▶ Dataset extract
================
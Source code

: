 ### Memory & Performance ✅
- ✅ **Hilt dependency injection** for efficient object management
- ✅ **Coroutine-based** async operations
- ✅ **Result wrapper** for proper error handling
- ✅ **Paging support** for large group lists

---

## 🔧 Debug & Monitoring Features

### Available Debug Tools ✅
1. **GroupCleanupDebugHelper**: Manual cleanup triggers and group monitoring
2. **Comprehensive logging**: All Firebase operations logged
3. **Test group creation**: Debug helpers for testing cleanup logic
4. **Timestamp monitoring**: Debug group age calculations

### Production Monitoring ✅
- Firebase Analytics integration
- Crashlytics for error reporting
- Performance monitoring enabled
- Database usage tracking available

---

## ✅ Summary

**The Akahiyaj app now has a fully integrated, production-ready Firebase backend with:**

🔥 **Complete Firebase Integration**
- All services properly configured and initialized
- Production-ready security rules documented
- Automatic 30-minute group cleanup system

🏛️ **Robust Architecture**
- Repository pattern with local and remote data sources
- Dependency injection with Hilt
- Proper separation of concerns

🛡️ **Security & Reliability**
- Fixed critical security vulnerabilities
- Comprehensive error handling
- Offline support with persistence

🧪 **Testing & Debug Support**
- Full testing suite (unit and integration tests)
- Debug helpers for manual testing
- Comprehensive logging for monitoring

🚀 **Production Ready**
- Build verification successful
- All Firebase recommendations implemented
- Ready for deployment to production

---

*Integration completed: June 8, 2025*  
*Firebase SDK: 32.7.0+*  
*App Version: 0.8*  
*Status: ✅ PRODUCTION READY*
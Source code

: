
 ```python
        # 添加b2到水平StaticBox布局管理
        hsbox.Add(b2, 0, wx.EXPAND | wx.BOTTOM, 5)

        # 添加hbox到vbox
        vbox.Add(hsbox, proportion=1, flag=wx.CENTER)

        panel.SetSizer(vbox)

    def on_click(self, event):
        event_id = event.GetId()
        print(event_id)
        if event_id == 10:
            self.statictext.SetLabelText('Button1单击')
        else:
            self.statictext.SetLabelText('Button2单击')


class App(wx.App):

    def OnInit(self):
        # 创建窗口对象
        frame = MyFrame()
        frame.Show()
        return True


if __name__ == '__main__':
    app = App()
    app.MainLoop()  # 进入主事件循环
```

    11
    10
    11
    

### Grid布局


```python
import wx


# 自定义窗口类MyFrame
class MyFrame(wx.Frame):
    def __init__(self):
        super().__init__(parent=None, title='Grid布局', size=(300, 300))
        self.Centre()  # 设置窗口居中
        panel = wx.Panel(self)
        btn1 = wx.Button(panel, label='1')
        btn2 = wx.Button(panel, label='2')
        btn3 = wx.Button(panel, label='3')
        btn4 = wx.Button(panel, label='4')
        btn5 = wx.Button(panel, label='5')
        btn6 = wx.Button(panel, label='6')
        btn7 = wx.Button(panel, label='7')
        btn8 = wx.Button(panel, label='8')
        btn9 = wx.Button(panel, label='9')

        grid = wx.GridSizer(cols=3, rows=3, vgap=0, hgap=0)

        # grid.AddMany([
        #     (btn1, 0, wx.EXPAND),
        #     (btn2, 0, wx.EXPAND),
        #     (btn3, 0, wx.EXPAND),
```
================
▶ Directions for this task
Above are the entries; return each one exactly.

▶ Result of this exercise
Source code

: ### Memory & Performance ✅
- ✅ **Hilt dependency injection** for efficient object management
- ✅ **Coroutine-based** async operations
- ✅ **Result wrapper** for proper error handling
- ✅ **Paging support** for large group lists

---

## 🔧 Debug & Monitoring Features

### Available Debug Tools ✅
1. **GroupCleanupDebugHelper**: Manual cleanup triggers and group monitoring
2. **Comprehensive logging**: All Firebase operations logged
3. **Test group creation**: Debug helpers for testing cleanup logic
4. **Timestamp monitoring**: Debug group age calculations

### Production Monitoring ✅
- Firebase Analytics integration
- Crashlytics for error reporting
- Performance monitoring enabled
- Database usage tracking available

---

## ✅ Summary

**The Akahiyaj app now has a fully integrated, production-ready Firebase backend with:**

🔥 **Complete Firebase Integration**
- All services properly configured and initialized
- Production-ready security rules documented
- Automatic 30-minute group cleanup system

🏛️ **Robust Architecture**
- Repository pattern with local and remote data sources
- Dependency injection with Hilt
- Proper separation of concerns

🛡️ **Security & Reliability**
- Fixed critical security vulnerabilities
- Comprehensive error handling
- Offline support with persistence

🧪 **Testing & Debug Support**
- Full testing suite (unit and integration tests)
- Debug helpers for manual testing
- Comprehensive logging for monitoring

🚀 **Production Ready**
- Build verification successful
- All Firebase recommendations implemented
- Ready for deployment to production

---

*Integration completed: June 8, 2025*  
*Firebase SDK: 32.7.0+*  
*App Version: 0.8*  
*Status: ✅ PRODUCTION READY*
Source code

:
 ```python
        # 添加b2到水平StaticBox布局管理
        hsbox.Add(b2, 0, wx.EXPAND | wx.BOTTOM, 5)

        # 添加hbox到vbox
        vbox.Add(hsbox, proportion=1, flag=wx.CENTER)

        panel.SetSizer(vbox)

    def on_click(self, event):
        event_id = event.GetId()
        print(event_id)
        if event_id == 10:
            self.statictext.SetLabelText('Button1单击')
        else:
            self.statictext.SetLabelText('Button2单击')


class App(wx.App):

    def OnInit(self):
        # 创建窗口对象
        frame = MyFrame()
        frame.Show()
        return True


if __name__ == '__main__':
    app = App()
    app.MainLoop()  # 进入主事件循环
```

    11
    10
    11
    

### Grid布局


```python
import wx


# 自定义窗口类MyFrame
class MyFrame(wx.Frame):
    def __init__(self):
        super().__init__(parent=None, title='Grid布局', size=(300, 300))
        self.Centre()  # 设置窗口居中
        panel = wx.Panel(self)
        btn1 = wx.Button(panel, label='1')
        btn2 = wx.Button(panel, label='2')
        btn3 = wx.Button(panel, label='3')
        btn4 = wx.Button(panel, label='4')
        btn5 = wx.Button(panel, label='5')
        btn6 = wx.Button(panel, label='6')
        btn7 = wx.Button(panel, label='7')
        btn8 = wx.Button(panel, label='8')
        btn9 = wx.Button(panel, label='9')

        grid = wx.GridSizer(cols=3, rows=3, vgap=0, hgap=0)

        # grid.AddMany([
        #     (btn1, 0, wx.EXPAND),
        #     (btn2, 0, wx.EXPAND),
        #     (btn3, 0, wx.EXPAND),
```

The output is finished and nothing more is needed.